(SOURCE MATERIAL)

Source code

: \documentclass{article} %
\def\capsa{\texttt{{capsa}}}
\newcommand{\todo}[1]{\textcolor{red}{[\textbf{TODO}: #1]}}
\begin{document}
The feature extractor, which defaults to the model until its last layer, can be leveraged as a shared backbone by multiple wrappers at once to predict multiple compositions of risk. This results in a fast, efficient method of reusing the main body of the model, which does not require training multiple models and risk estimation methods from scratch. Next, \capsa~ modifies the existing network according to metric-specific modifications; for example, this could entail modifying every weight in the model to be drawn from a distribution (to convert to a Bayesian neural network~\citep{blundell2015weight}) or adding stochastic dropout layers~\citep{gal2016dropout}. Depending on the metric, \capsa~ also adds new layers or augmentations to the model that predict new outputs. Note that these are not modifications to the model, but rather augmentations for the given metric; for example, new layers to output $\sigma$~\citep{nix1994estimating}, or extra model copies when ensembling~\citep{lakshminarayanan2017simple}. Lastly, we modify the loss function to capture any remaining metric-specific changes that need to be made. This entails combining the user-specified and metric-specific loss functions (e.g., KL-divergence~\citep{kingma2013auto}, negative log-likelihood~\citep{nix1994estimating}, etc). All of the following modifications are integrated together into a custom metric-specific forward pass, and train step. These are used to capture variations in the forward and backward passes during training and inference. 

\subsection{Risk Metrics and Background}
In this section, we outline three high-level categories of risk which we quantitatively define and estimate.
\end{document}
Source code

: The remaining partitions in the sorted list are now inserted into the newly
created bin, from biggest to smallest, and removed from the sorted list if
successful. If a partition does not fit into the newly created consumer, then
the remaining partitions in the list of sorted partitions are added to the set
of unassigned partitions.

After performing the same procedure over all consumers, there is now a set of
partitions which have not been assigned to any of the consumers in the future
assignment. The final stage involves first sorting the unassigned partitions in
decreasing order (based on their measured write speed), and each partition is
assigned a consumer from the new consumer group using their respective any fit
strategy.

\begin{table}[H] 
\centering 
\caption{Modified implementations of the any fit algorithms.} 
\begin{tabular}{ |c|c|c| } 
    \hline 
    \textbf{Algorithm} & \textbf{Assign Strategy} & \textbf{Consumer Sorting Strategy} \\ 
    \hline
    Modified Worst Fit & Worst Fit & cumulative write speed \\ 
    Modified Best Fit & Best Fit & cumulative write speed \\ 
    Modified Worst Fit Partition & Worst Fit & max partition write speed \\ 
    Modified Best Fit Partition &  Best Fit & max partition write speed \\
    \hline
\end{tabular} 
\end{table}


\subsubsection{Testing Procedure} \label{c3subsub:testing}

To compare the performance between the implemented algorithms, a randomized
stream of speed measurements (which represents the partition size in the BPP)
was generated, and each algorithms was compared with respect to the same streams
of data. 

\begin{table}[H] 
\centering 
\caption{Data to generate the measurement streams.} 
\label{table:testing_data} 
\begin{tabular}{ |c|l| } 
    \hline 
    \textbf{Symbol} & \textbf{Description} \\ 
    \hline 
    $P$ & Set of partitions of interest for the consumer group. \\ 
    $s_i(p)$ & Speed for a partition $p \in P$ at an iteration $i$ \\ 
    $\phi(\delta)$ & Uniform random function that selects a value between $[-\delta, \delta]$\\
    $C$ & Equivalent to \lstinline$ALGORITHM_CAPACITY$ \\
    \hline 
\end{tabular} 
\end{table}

(End SOURCE MATERIAL)

> [TASK GOAL]:
Out of the preceding entries, pull each line that contains the word "list".

> [ANSWER BELOW]:
: The remaining partitions in the sorted list are now inserted into the newly
created bin, from biggest to smallest, and removed from the sorted list if
the remaining partitions in the list of sorted partitions are added to the set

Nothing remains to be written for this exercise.